Work task: What lines below include the word "contract"? Copy each one.

Content starts

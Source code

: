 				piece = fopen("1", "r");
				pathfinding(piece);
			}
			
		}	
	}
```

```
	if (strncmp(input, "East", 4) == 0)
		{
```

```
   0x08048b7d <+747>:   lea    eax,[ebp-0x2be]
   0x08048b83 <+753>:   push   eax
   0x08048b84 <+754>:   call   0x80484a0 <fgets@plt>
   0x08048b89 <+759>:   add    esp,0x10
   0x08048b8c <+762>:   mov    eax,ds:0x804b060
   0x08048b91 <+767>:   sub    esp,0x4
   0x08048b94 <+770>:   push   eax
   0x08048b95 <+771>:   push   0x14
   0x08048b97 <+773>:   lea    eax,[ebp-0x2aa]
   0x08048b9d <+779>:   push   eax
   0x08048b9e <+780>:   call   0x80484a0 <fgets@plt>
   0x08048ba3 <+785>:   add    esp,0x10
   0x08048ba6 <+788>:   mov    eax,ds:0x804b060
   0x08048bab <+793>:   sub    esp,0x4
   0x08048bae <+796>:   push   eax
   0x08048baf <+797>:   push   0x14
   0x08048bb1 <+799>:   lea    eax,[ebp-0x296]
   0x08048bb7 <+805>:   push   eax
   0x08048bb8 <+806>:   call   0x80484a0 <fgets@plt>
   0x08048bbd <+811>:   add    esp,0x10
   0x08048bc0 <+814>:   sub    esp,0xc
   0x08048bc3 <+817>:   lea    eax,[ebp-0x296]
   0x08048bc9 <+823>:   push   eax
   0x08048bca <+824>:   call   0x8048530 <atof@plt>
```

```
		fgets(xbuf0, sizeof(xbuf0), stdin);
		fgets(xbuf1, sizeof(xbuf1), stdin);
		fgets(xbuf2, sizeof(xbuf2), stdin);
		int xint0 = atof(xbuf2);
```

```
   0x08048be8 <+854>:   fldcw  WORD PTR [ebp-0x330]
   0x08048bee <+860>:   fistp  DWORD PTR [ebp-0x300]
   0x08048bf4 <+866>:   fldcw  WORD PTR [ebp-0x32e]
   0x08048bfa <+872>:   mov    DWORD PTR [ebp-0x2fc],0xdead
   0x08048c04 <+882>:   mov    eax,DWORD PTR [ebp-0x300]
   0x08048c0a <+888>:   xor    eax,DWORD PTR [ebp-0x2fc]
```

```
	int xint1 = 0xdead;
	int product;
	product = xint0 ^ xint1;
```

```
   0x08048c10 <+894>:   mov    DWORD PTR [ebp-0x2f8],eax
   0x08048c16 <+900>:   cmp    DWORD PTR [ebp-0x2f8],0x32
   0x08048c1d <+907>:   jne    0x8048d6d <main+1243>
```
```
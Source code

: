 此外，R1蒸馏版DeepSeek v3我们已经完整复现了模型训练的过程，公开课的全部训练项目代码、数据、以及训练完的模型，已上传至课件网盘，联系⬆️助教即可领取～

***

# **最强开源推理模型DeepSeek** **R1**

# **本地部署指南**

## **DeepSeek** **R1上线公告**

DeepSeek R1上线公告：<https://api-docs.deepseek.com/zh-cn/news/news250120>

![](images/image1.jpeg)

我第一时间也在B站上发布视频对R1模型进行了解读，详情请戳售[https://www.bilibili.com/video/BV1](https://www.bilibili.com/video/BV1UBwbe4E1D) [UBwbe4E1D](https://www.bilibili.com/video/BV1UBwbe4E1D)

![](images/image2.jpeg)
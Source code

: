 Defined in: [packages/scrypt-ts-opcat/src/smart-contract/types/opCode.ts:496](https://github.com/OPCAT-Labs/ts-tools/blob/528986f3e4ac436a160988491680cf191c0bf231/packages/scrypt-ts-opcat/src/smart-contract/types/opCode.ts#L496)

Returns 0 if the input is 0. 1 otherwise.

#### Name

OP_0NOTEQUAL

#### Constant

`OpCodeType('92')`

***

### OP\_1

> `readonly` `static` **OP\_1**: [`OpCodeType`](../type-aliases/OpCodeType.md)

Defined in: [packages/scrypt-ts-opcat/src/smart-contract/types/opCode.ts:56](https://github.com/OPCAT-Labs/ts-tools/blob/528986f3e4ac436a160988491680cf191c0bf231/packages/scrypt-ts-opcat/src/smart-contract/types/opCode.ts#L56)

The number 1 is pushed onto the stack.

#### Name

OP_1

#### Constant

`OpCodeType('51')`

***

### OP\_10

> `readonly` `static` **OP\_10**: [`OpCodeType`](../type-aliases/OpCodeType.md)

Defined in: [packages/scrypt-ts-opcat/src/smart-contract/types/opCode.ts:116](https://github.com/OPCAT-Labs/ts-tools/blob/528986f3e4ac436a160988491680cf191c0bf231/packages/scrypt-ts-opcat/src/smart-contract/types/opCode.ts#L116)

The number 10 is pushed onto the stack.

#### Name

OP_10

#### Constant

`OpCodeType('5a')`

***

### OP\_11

Content ends

Answer section:
: Defined in: [packages/scrypt-ts-opcat/src/smart-contract/types/opCode.ts:496](https://github.com/OPCAT-Labs/ts-tools/blob/528986f3e4ac436a160988491680cf191c0bf231/packages/scrypt-ts-opcat/src/smart-contract/types/opCode.ts#L496)
Defined in: [packages/scrypt-ts-opcat/src/smart-contract/types/opCode.ts:56](https://github.com/OPCAT-Labs/ts-tools/blob/528986f3e4ac436a160988491680cf191c0bf231/packages/scrypt-ts-opcat/src/smart-contract/types/opCode.ts#L56)
Defined in: [packages/scrypt-ts-opcat/src/smart-contract/types/opCode.ts:116](https://github.com/OPCAT-Labs/ts-tools/blob/528986f3e4ac436a160988491680cf191c0bf231/packages/scrypt-ts-opcat/src/smart-contract/types/opCode.ts#L116)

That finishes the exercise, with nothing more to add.